Eu não conhecia as circunstâncias de saúde exatas em que eu estava. Tinha sido transferido ao hospital para fazerem o que se chama curetagem, uma espécie de intervenção cirúrgica para verificar as condições locais. Os médicos não me contaram, minha irmã, minha sobrinha, os membros do Grupo não contaram também que havia sofrido uma amputação. Pelo que me tinham dito, iam fazer apenas uma drenagem no pé para ver o que tinha gangrenado ou não. Como eu não sentia a menor dor, nem desconfiei. Só soube que houve uma amputação ampla muito depois, no dia em que me deram por curado, embora a cicatriz ainda estivesse aberta.

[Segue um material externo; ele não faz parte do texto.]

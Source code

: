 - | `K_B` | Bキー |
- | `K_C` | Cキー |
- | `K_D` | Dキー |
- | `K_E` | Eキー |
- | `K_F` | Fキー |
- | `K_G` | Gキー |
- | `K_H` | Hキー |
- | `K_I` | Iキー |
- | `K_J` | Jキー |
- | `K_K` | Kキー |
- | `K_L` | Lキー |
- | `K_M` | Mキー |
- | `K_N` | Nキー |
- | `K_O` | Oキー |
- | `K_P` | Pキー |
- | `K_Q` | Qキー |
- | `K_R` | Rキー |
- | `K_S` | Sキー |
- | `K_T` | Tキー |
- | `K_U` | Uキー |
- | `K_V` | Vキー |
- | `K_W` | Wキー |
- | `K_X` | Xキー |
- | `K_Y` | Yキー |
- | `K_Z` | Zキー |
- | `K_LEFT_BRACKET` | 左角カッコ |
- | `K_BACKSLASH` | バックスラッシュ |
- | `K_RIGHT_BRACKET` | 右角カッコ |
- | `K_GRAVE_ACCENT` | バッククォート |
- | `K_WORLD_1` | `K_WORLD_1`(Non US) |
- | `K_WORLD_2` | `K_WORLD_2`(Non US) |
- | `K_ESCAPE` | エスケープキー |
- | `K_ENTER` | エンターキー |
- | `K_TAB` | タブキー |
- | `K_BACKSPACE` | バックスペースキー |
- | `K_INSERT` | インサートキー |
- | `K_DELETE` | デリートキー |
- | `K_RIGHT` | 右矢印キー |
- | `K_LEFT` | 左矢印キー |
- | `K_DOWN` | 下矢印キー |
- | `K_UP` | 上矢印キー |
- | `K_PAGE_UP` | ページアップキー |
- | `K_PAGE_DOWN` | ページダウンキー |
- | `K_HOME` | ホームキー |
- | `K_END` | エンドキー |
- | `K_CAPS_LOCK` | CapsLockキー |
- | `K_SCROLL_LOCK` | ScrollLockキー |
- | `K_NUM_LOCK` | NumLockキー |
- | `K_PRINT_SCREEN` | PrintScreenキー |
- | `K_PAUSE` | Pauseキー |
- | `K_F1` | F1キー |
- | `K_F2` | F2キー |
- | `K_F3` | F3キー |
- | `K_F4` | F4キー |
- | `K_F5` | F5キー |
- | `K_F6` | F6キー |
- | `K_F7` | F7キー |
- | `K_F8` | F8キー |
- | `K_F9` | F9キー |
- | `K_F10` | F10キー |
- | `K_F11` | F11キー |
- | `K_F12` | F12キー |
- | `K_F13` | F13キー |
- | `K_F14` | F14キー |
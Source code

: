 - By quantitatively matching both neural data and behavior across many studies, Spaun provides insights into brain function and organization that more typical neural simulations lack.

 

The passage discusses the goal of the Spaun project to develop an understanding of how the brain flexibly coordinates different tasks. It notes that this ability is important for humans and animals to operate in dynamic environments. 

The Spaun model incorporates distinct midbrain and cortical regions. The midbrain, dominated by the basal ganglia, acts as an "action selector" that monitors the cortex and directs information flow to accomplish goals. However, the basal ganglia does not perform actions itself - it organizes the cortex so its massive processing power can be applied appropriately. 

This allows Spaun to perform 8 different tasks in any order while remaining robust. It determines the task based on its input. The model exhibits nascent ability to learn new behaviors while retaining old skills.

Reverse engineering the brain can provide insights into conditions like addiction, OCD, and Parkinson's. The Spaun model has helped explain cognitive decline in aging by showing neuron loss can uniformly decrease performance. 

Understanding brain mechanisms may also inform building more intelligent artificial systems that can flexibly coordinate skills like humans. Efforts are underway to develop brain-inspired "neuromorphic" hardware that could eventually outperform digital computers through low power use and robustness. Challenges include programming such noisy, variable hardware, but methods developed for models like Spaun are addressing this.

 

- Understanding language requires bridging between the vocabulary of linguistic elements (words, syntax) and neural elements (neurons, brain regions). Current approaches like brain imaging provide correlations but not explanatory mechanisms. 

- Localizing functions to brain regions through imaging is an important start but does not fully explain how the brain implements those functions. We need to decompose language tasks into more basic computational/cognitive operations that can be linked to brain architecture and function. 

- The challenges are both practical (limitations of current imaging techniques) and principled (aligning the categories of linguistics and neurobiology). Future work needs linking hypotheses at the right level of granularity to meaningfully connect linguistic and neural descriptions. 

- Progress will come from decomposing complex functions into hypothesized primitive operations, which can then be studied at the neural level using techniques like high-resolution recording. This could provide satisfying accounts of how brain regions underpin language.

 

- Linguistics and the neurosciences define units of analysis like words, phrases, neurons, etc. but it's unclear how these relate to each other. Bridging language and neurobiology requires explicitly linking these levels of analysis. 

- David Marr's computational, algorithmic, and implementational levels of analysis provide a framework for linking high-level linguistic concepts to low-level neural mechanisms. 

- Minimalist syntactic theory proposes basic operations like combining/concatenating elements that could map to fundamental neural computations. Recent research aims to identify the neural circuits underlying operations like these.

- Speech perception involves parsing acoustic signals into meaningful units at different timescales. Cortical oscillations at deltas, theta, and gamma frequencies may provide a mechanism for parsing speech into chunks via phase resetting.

Sob a proteção de Nossa Senhora Auxiliadora
Um dos médicos que tinha vindo a São Paulo para tratar de mim ia partir daí a pouco, porque a missão dele estava encerrada. Ele foi me fazer uma visita à noite, a qual achei normal, era um amigo que ia embarcar e fora me visitar; já não era uma visita de médico. Naquele vai-e-vem não prestei atenção que minha irmã havia ficado até o jantar em casa, coisa que ela nunca fazia. Nessa circunstância, ambos foram contando sobre a operação. Felizmente apenas uma parte do pé fora amputada.
Foi afeto deles, não precisavam ter levado os cuidados até esse ponto, podiam ter me ter dito no duro porque eu não me abalaria, como de fato não me abalei.
O que é curioso e contraditório, dessas contradições próprias ao espírito humano, é que apesar de tudo quanto eu tinha lido no livro de Genazzano meses antes, não me passou pela cabeça fazer uma invocação a Nossa Senhora de Genazzano. A minha atenção saiu um pouco do assunto e minhas invocações todas foram a Nossa Senhora Auxiliadora, à qual eu mais recorria naquele tempo; a Ela rezei muito. Mas a Nossa Senhora do Bom Conselho, nada.
1) Abrahão Brickman, médico particular de Dona Lucilia.
2) Localizada na Rua Maranhão, no Bairro Higienópolis.